> What to do:
Could you output exactly the lines from the one containing "每顿饭时间不超过10分钟" through the end of the records below, and nothing more?

> Record set:

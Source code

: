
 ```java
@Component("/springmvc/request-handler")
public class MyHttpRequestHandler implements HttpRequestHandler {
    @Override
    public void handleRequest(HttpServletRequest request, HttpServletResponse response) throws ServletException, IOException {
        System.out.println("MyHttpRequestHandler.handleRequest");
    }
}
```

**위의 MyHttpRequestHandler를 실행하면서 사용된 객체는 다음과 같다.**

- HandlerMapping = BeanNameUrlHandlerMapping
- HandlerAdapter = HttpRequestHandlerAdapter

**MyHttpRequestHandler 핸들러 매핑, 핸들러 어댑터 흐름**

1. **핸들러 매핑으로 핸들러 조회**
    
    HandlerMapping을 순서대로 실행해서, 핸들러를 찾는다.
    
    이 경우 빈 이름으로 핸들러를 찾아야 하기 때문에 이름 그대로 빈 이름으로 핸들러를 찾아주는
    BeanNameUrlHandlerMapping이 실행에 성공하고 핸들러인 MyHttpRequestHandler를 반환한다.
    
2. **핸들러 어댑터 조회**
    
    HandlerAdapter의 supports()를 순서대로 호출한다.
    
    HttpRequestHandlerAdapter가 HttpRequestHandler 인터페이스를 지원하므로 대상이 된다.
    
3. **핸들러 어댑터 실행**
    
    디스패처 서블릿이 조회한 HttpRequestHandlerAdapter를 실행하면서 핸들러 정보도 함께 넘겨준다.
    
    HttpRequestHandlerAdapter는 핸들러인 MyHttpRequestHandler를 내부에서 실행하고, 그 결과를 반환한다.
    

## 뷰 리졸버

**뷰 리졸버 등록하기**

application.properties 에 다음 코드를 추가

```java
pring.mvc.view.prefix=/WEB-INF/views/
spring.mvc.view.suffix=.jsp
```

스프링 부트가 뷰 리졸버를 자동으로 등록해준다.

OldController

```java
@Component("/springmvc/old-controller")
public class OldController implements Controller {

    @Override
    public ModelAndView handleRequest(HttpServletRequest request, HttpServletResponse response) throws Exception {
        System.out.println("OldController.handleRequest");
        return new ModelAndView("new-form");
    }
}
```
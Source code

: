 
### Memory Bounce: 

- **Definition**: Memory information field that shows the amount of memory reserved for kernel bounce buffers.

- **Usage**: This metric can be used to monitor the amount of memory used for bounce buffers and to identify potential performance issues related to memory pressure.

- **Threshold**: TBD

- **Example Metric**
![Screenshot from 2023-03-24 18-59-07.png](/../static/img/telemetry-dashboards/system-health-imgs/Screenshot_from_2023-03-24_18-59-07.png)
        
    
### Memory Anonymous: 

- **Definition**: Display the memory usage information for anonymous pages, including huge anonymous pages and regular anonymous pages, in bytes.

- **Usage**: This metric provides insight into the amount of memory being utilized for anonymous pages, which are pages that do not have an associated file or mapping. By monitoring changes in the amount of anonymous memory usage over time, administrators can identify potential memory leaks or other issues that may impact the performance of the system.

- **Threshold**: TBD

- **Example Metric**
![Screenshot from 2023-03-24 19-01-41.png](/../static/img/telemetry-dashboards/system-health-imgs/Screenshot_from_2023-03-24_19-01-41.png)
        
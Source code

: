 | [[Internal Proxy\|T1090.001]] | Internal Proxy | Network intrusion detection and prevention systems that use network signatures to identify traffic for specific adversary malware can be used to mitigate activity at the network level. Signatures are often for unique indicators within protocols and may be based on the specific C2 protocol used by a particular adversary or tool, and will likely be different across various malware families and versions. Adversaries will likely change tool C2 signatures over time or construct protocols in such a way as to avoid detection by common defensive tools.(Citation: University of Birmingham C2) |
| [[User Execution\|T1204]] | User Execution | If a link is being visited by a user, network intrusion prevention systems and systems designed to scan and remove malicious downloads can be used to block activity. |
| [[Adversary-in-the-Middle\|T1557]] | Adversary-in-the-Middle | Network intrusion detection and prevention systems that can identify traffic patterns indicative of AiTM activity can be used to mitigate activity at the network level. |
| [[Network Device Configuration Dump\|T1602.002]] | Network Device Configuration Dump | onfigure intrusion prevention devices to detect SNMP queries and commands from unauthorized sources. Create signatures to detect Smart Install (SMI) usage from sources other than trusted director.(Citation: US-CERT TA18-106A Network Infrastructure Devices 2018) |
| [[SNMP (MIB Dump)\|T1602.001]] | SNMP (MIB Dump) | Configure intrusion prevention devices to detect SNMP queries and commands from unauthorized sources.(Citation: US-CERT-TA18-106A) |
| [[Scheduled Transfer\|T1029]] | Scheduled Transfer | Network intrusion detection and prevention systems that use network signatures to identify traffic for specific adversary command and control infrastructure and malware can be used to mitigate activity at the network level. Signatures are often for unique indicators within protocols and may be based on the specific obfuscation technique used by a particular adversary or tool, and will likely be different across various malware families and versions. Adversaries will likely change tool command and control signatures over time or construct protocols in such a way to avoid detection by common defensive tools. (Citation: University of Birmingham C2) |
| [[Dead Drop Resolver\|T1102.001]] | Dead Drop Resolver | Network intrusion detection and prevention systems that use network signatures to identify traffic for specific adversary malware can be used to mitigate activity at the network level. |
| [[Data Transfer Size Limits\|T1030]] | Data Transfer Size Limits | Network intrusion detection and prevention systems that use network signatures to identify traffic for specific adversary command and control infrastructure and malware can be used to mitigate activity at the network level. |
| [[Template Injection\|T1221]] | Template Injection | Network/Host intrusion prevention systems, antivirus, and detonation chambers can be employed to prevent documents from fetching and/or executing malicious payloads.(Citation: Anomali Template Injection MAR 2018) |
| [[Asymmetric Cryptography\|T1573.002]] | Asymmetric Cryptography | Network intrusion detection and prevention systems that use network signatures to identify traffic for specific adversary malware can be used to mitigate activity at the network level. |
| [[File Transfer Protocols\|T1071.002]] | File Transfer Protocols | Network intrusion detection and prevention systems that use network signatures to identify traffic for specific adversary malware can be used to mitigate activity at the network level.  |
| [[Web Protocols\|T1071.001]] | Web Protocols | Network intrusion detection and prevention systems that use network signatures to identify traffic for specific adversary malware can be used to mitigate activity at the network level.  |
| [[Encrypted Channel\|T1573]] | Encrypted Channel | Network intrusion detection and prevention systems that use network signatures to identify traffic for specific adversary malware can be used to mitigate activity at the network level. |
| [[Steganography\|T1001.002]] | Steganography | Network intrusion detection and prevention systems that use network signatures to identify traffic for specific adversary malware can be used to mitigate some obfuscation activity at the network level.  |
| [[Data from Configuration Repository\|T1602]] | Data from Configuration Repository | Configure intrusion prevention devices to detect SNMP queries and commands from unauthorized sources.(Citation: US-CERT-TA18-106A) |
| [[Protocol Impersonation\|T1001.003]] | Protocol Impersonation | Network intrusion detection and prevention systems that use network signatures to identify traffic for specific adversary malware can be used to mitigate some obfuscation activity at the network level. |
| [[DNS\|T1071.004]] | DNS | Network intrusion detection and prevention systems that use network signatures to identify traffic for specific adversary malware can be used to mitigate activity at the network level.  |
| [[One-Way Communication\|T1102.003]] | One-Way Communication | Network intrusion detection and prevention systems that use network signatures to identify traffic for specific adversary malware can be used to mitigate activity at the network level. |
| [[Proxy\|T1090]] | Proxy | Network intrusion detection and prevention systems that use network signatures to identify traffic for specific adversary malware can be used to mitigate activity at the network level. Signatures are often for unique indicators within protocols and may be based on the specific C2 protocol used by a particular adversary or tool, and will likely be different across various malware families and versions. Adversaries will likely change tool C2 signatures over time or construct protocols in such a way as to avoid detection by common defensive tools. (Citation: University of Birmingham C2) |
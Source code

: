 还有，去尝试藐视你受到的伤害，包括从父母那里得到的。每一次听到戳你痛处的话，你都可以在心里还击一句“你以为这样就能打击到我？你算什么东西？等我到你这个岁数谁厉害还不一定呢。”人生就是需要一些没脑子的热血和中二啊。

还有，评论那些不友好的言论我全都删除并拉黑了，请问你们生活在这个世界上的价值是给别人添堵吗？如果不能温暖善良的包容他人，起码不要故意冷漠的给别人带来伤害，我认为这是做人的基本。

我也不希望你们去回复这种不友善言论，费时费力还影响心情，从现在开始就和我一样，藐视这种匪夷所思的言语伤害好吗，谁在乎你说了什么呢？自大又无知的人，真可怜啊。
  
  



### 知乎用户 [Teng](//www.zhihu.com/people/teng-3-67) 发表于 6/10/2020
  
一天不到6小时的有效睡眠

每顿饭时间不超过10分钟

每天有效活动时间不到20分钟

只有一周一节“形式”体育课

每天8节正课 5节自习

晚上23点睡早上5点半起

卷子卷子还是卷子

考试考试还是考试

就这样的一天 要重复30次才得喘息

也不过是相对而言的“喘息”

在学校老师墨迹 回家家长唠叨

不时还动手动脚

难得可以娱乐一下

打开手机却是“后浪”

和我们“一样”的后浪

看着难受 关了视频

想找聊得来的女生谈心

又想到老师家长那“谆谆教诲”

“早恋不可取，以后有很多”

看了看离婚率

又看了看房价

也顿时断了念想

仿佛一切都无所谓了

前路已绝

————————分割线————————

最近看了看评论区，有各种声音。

> Solution to this problem:
每顿饭时间不超过10分钟

每天有效活动时间不到20分钟

只有一周一节“形式”体育课

每天8节正课 5节自习

晚上23点睡早上5点半起

卷子卷子还是卷子

考试考试还是考试

就这样的一天 要重复30次才得喘息

也不过是相对而言的“喘息”

在学校老师墨迹 回家家长唠叨

不时还动手动脚

难得可以娱乐一下

打开手机却是“后浪”

和我们“一样”的后浪

看着难受 关了视频

想找聊得来的女生谈心

又想到老师家长那“谆谆教诲”

“早恋不可取，以后有很多”

看了看离婚率

又看了看房价

也顿时断了念想

仿佛一切都无所谓了

前路已绝

————————分割线————————

最近看了看评论区，有各种声音。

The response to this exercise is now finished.